### TASK TO COMPLETE
Every line of the records below from the line with "时 $p$ 和 $q$ 是" up to and including the line with "近似序列中部分等价关系的指数是已知的：$\sharp I_Q = |Q|" must be reproduced exactly, and no line outside that range.

### EXTRACTED ENTRIES
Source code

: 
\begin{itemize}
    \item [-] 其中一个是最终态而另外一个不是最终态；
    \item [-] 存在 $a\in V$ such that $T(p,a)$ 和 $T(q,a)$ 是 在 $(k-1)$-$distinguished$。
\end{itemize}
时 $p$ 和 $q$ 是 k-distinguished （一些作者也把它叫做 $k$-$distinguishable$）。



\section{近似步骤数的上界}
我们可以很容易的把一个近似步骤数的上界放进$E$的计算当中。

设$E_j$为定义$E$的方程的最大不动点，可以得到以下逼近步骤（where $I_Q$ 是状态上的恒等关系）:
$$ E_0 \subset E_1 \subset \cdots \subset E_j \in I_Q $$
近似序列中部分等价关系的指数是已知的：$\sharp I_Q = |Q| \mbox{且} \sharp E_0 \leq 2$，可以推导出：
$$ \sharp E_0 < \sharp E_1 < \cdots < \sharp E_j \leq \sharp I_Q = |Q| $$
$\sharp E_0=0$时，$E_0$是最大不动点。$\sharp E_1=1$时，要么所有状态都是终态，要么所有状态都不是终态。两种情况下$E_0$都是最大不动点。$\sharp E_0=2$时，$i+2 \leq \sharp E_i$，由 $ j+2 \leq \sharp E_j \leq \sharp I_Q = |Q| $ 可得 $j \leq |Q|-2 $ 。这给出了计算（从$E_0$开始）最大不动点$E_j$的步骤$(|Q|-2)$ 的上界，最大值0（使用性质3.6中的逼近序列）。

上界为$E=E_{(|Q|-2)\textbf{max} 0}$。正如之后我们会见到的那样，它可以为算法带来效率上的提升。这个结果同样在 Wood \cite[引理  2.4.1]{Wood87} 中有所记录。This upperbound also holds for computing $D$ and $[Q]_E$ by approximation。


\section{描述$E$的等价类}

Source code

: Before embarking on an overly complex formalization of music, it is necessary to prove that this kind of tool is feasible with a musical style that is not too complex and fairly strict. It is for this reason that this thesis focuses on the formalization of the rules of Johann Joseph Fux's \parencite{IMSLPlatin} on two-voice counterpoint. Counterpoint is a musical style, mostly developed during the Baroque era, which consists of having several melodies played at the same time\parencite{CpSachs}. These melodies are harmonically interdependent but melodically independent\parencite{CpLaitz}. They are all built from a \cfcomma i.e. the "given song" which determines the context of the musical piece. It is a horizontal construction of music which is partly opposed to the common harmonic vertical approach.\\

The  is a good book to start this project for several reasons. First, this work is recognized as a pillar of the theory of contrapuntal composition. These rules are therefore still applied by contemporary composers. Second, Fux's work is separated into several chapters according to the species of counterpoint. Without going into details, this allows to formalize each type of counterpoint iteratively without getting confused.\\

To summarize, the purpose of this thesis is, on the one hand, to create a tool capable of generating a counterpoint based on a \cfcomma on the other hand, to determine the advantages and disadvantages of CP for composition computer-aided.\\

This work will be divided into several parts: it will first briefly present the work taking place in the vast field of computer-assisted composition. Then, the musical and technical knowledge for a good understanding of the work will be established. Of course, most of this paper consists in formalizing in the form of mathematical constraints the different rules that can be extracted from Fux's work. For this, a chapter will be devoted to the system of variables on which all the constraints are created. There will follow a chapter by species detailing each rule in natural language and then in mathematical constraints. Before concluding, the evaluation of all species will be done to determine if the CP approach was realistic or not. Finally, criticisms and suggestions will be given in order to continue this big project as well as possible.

### ANSWER FOR THE TASK
时 $p$ 和 $q$ 是 k-distinguished （一些作者也把它叫做 $k$-$distinguishable$）。



\section{近似步骤数的上界}
我们可以很容易的把一个近似步骤数的上界放进$E$的计算当中。

设$E_j$为定义$E$的方程的最大不动点，可以得到以下逼近步骤（where $I_Q$ 是状态上的恒等关系）:
$$ E_0 \subset E_1 \subset \cdots \subset E_j \in I_Q $$
近似序列中部分等价关系的指数是已知的：$\sharp I_Q = |Q| \mbox{且} \sharp E_0 \leq 2$，可以推导出：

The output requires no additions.